Rather than spend the millions on repairs, experts in the sector proposed that new milling machines which cost less than Sh3 billion be bought and installed.

These were among the proposals to the taskforce that pitched tent in Kisumu to gather views on how best the sector can be managed competitively.

Cane farmers led by Francis Waswa and Ezra Okoth asked the Government to build new factories if they cannot repair the old machinery. “We want more cost-effective methods to run the sector developed,” said Charles Atyang who is the chair of the new Kenya Sugarcane and Allied Products.

Most of the factories, they claim were unable to operate at their installed capacity in the 1970s due to old parts.

The farmers and line experts also made radical proposals alongside a number of industry stakeholders that the State writes off the Sh2.6 billion debts owed to the farmers.

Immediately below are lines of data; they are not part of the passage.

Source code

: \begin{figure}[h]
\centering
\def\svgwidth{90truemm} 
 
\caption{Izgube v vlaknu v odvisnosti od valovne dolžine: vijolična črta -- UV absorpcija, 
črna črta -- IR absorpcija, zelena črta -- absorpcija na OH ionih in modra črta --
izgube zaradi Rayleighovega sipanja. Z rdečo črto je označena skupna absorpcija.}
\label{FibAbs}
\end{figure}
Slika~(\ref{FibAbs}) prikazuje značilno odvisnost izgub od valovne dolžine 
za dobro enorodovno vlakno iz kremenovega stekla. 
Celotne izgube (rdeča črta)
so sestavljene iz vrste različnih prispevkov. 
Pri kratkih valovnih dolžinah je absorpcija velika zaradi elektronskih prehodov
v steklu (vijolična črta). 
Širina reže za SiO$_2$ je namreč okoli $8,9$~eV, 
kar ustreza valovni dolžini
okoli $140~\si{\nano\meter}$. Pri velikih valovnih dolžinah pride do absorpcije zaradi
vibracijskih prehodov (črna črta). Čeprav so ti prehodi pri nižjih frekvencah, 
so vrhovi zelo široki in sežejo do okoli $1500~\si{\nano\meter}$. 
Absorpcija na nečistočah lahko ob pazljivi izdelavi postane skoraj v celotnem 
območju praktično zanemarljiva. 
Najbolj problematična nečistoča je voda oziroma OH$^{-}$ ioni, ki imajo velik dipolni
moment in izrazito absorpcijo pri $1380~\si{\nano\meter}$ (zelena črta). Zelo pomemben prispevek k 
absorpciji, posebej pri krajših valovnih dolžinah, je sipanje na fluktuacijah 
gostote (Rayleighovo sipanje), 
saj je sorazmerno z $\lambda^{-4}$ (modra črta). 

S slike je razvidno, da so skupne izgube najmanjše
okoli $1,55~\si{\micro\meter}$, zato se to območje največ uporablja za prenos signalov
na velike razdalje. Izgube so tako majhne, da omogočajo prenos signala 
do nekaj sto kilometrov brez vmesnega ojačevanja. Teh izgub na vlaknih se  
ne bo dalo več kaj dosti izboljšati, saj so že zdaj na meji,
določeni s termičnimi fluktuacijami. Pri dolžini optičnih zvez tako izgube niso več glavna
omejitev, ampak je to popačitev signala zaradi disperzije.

The farmers want the State to replace obsolete parts of the factories milling machines that are ineffective.

In a memorandum to the task force, cane growers' representatives sought for a review of cane prices per tonne from the current Sh4,000 to Sh10,000 or more.

They noted that most flourishing sugar factories had embraced new technology to produce sugar which has helped to cut down on costs

The State hopes the task force will help identify challenges and offer practical solutions to boost the industry’s fortunes.

Massive imports

While constituting the taskforce, Agriculture Cabinet Secretary Mwangi Kiunjuri said sugar production had declined over the years leading to massive imports.

Poor cane farming methods, poaching, obsolete equipment, debts and poor maturing cane variety have seen production slump.

Yesterday, the secretariat’s Chief Executive Abala Wanga said they expected the governors from the sugar-growing regions and the cabinet secretary to meet farmers.

Among those present in the meeting were the Sugar Directorate Chief Executive Solomon Odera, former Privatisation Commission boss Solomon Kitungu now the Investment Secretary.